RNS Daily Digest

c. 2007 Religion News Service Pope Unharmed as Man Jumps Barricade in St. Peter’s Square VATICAN CITY (RNS) A 27-year-old German man jumped a barricade and briefly touched a vehicle carrying Pope Benedict XVI through St. Peter’s Square on Wednesday (June 6). The unidentified man, wearing a red T-shirt, beige baseball cap and sunglasses, was […]

c. 2007 Religion News Service

Pope Unharmed as Man Jumps Barricade in St. Peter’s Square

VATICAN CITY (RNS) A 27-year-old German man jumped a barricade and briefly touched a vehicle carrying Pope Benedict XVI through St. Peter’s Square on Wednesday (June 6).


The unidentified man, wearing a red T-shirt, beige baseball cap and sunglasses, was one of an estimated 40,000 people gathered in the square for the pope’s weekly Wednesday audience.

As Benedict rode past him in the open-topped white jeep known as “the popemobile,” the man jumped the wooden barrier holding back spectators and tried to mount the vehicle. He managed to touch the popemobile briefly before bodyguards wrestled him to the ground. The pope appeared not to notice the disturbance behind him.

A spokesman told reporters that the man was then interrogated by a Vatican judge and admitted for “obligatory treatment” at an unnamed psychiatric treatment facility.

“The intention of the young man was not to threaten the pope’s life but to perform a demonstrative act to attract attention to himself,” said the Rev. Federico Lombardi, director of the Vatican press office.

Lombardi referred to “clear signs of mental imbalance” and said that the case was “to be considered closed.”

The incident is likely to prompt questions about security measures taken to protect the pope in the 26 years since Mehmet Ali Agca shot and gravely wounded John Paul II on May 13, 1981. That attempted assassination also took place as the pope rode through St. Peter’s Square in the popemobile.

The modified jeep is usually covered with a bulletproof glass top when the pope rides in it outside Vatican territory.

Concerns about terrorism have inspired heightened security at the Vatican in recent years. It is now necessary to walk past police and in some cases to pass through metal detectors in order to enter St. Peter’s Square.


_ Francis X. Rocca

Bishops, ACLU Plead for Two Deportees

WASHINGTON (RNS) U.S. Catholic bishops and the American Civil Liberties Union are separately lobbying immigration officials on behalf of two men, saying they could be killed or tortured if they are returned to their home countries.

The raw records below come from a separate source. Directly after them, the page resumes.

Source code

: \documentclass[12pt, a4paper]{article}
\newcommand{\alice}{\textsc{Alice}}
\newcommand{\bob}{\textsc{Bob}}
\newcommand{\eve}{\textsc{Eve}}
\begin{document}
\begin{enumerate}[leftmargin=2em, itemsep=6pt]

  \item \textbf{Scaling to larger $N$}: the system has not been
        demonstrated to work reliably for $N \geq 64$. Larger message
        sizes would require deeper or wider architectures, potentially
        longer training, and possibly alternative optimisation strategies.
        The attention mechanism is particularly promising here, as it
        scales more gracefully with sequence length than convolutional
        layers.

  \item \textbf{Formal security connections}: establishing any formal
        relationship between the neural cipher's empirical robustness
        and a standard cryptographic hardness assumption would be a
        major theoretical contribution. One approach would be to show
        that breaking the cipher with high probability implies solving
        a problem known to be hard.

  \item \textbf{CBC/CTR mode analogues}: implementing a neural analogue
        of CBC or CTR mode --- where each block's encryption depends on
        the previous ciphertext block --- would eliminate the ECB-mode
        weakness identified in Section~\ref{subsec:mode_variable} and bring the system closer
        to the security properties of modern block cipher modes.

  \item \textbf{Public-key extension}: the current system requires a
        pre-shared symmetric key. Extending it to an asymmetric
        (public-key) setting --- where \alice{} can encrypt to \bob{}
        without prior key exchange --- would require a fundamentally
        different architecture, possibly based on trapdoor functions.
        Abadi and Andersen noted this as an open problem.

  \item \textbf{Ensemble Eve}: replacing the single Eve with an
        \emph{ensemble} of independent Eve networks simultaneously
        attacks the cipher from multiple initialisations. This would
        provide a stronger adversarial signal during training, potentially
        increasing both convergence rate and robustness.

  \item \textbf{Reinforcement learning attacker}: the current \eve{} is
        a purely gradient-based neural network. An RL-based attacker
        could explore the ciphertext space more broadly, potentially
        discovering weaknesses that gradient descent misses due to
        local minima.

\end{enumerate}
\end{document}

Mohuiddin A.K.M. Ahmed will almost certainly face the death penalty if he’s returned to Bangladesh, wrote Bishop Thomas Wenski of Orlando, Fla., in a letter to Department of Homeland Security Secretary Michael Chertoff.

Known as Din Ahmed, the former Bangladeshi diplomat was accused in 1996 of participating in the murder of Bangladesh’s prime minister during a coup in 1975, according to the U.S. Conference of Catholic Bishops. Din Ahmed denies the charges and has remained in California while unsuccessfully applying for asylum in the U.S., the bishops said.

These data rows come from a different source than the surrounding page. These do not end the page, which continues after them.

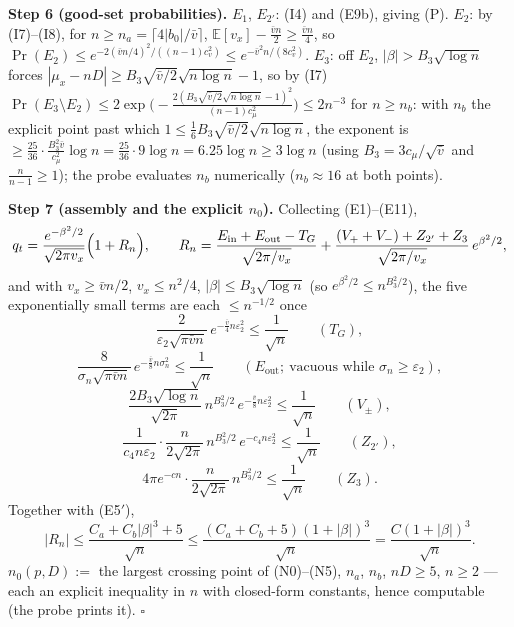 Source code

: \documentclass[
]{article}
\begin{document}
\textbf{Step 6 (good-set probabilities).}  $E_1$, $E_{2'}$: (I4) and
(E9b), giving (P).  $E_2$: by (I7)--(I8), for $n\ge
n_a=\lceil4|b_0|/\bar v\rceil$, $\mathbb E[v_x]-\tfrac{\bar vn}{2}\ge
\tfrac{\bar vn}{4}$, so $\Pr(E_2)\le e^{-2(\bar vn/4)^2/((n-1)c_v^2)}
\le e^{-\bar v^2n/(8c_v^2)}$.  $E_3$: off $E_2$,
$|\beta|>B_3\sqrt{\log n}$ forces $|\mu_x-nD|\ge
B_3\sqrt{\bar v/2}\sqrt{n\log n}-1$, so by (I7)
$\Pr(E_3\setminus E_2)\le2\exp\bigl(-\tfrac{2(B_3\sqrt{\bar v/2}
\sqrt{n\log n}-1)^2}{(n-1)c_\mu^2}\bigr)\le2n^{-3}$ for $n\ge n_b$:
with $n_b$ the explicit point past which
$1\le\tfrac16B_3\sqrt{\bar v/2}\sqrt{n\log n}$, the exponent is
$\ge\tfrac{25}{36}\cdot\tfrac{B_3^2\bar v}{c_\mu^2}\log n
=\tfrac{25}{36}\cdot9\log n=6.25\log n\ge3\log n$
(using $B_3=3c_\mu/\sqrt{\bar v}$ and $\tfrac{n}{n-1}\ge1$); the probe
evaluates $n_b$ numerically ($n_b\approx16$ at both points).

\textbf{Step 7 (assembly and the explicit $n_0$).}  Collecting
(E1)--(E11),
\[
  q_t=\frac{e^{-\beta^2/2}}{\sqrt{2\pi v_x}}
  \Bigl(1+R_n\Bigr),\qquad
  R_n=\frac{E_{\mathrm{in}}+E_{\mathrm{out}}-T_G}{\sqrt{2\pi/v_x}}
  +\frac{(V_++V_-)+Z_{2'}+Z_3}{\sqrt{2\pi/v_x}}\,e^{\beta^2/2},
\]
and with $v_x\ge\bar vn/2$, $v_x\le n^2/4$,
$|\beta|\le B_3\sqrt{\log n}$ (so $e^{\beta^2/2}\le n^{B_3^2/2}$), the
five exponentially small terms are each $\le n^{-1/2}$ once
\[
  \tag{N1}
  \frac{2}{\varepsilon_2\sqrt{\pi\bar v n}}\,
  e^{-\frac{\bar v}{4}n\varepsilon_2^2}\le\frac1{\sqrt n}
  \qquad(T_G),
\]
\[
  \tag{N2}
  \frac{8}{\sigma_n\sqrt{\pi\bar v n}}\,
  e^{-\frac{\bar v}{8}n\sigma_n^2}\le\frac1{\sqrt n}
  \qquad(E_{\mathrm{out}};\ \text{vacuous while }
  \sigma_n\ge\varepsilon_2),
\]
\[
  \tag{N3}
  \frac{2B_3\sqrt{\log n}}{\sqrt{2\pi}}\,n^{B_3^2/2}\,
  e^{-\frac{\bar v}{8}n\varepsilon_2^2}\le\frac1{\sqrt n}
  \qquad(V_\pm),
\]
\[
  \tag{N4}
  \frac{1}{c_4n\varepsilon_2}\cdot\frac{n}{2\sqrt{2\pi}}\,
  n^{B_3^2/2}\,e^{-c_4n\varepsilon_2^2}\le\frac1{\sqrt n}
  \qquad(Z_{2'}),
\]
\[
  \tag{N5}
  4\pi e^{-cn}\cdot\frac{n}{2\sqrt{2\pi}}\,
  n^{B_3^2/2}\le\frac1{\sqrt n}
  \qquad(Z_3).
\]
Together with (E5$'$),
\[
  |R_n|\le\frac{C_a+C_b|\beta|^3+5}{\sqrt n}
  \le\frac{(C_a+C_b+5)(1+|\beta|)^3}{\sqrt n}
  =\frac{C(1+|\beta|)^3}{\sqrt n}.
\]
$n_0(p,D):=$ the largest crossing point of (N0)--(N5), $n_a$, $n_b$,
$nD\ge5$, $n\ge2$ --- each an explicit inequality in $n$ with
closed-form constants, hence computable (the probe prints it).
\hfill$\square$
\end{document}
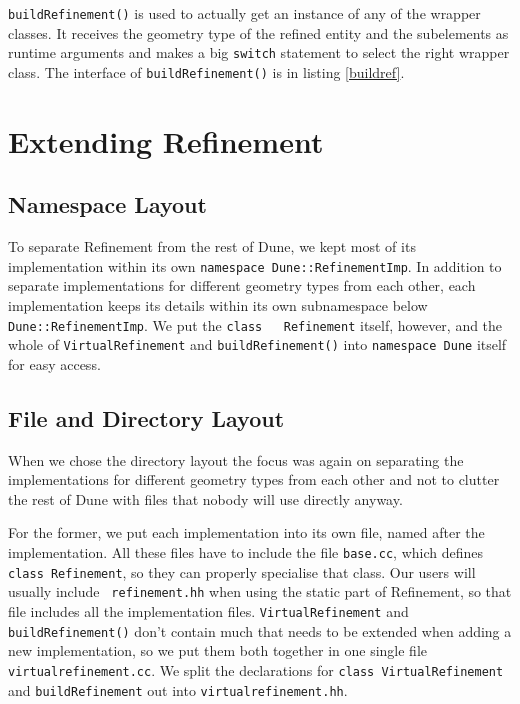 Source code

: \documentclass[english,a4paper]{article}
\newcommand{\code}[1]{\textnormal{\lstinline{#1}}}
\begin{document}
\code{buildRefinement()} is used to actually get an instance of
any of the wrapper classes.  It receives the geometry type of the
refined entity and the subelements as runtime arguments and makes a
big \code{switch} statement to select the right wrapper class.
The interface of \code{buildRefinement()} is in listing
\ref{buildref}.

\section{Extending Refinement}

\subsection{Namespace Layout}

To separate Refinement from the rest of Dune, we kept most of its
implementation within its own \code{namespace Dune::RefinementImp}.
In addition to separate implementations for different geometry types
from each other, each implementation keeps its details within its own
subnamespace below \code{Dune::RefinementImp}.  We put the \code{class
  Refinement} itself, however, and the whole of
\code{VirtualRefinement} and \code{buildRefinement()} into
\code{namespace Dune} itself for easy access.

\subsection{File and Directory Layout}

When we chose the directory layout the focus was again on separating
the implementations for different geometry types from each other and
not to clutter the rest of Dune with files that nobody will use
directly anyway.

For the former, we put each implementation into its own file, named
after the implementation.  All these files have to include the file
{\tt base.cc}, which defines \code{class Refinement}, so they can
properly specialise that class.  Our users will usually include {\tt
  refinement.hh} when using the static part of Refinement, so that
file includes all the implementation files.  \code{VirtualRefinement}
and \code{buildRefinement()} don't contain much that needs to be
extended when adding a new implementation, so we put them both
together in one single file {\tt virtualrefinement.cc}.  We split the
declarations for \code{class VirtualRefinement} and
\code{buildRefinement} out into {\tt virtualrefinement.hh}.
\end{document}
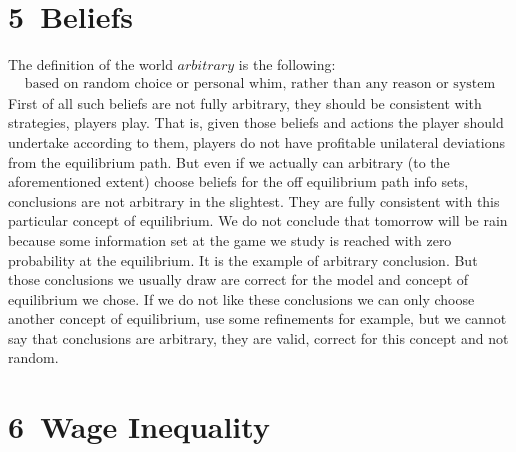 \documentclass[a4paper]{article}
\begin{document}
\section*{5\ Beliefs}
The definition of the world $arbitrary$ is the following:
\begin{align*}
\text{based on random choice or personal whim, rather than any reason or system}
\end{align*}First of all such beliefs are not fully arbitrary, they should be consistent with strategies, players play. That is, given those beliefs and actions the player should undertake according to them, players do not have profitable unilateral deviations from the equilibrium path. But even if we actually can arbitrary (to the aforementioned extent) choose beliefs for the off equilibrium path info sets, conclusions are not arbitrary in the slightest. They are fully consistent with this particular concept of equilibrium. We do not conclude that tomorrow will be rain because some information set at the game we study is reached with zero probability at the equilibrium. It is the example of arbitrary conclusion. But those conclusions we usually draw are correct for the model and concept of equilibrium we chose. If we do not like these conclusions we can only choose another concept of equilibrium, use some refinements for example, but we cannot say that conclusions are arbitrary, they are valid, correct for this concept and not random.
\section*{6\ Wage Inequality}
\end{document}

Deporting Din Ahmed would be a “miscarriage of justice,” wrote Wenski, who is chairman of the bishops’ international policy committee. “The Catholic Church rejects the use of the death penalty because there are alternative means of protecting society. Out of our respect for the sanctity of life, I ask that Mr. Din Ahmed not be deported.”

Separately, a number of human rights groups, including the ACLU, have asked the office of Immigration and Customs Enforcement to allow a Coptic Christian man to remain in the U.S. for fear that he will be tortured if sent back to Egypt.

Sameh Khouzam, 38, has said that he was tortured and detained in Egypt because he refused to convert to Islam. After Khouzam fled to the U.S. in 1998,an Egyptian court found him guilty of murder.


Egypt has assured the U.S. that Khouzam will not be tortured if he is sent back to the African nation. But Egypt’s history of torture throws that claim into question, said the ACLU.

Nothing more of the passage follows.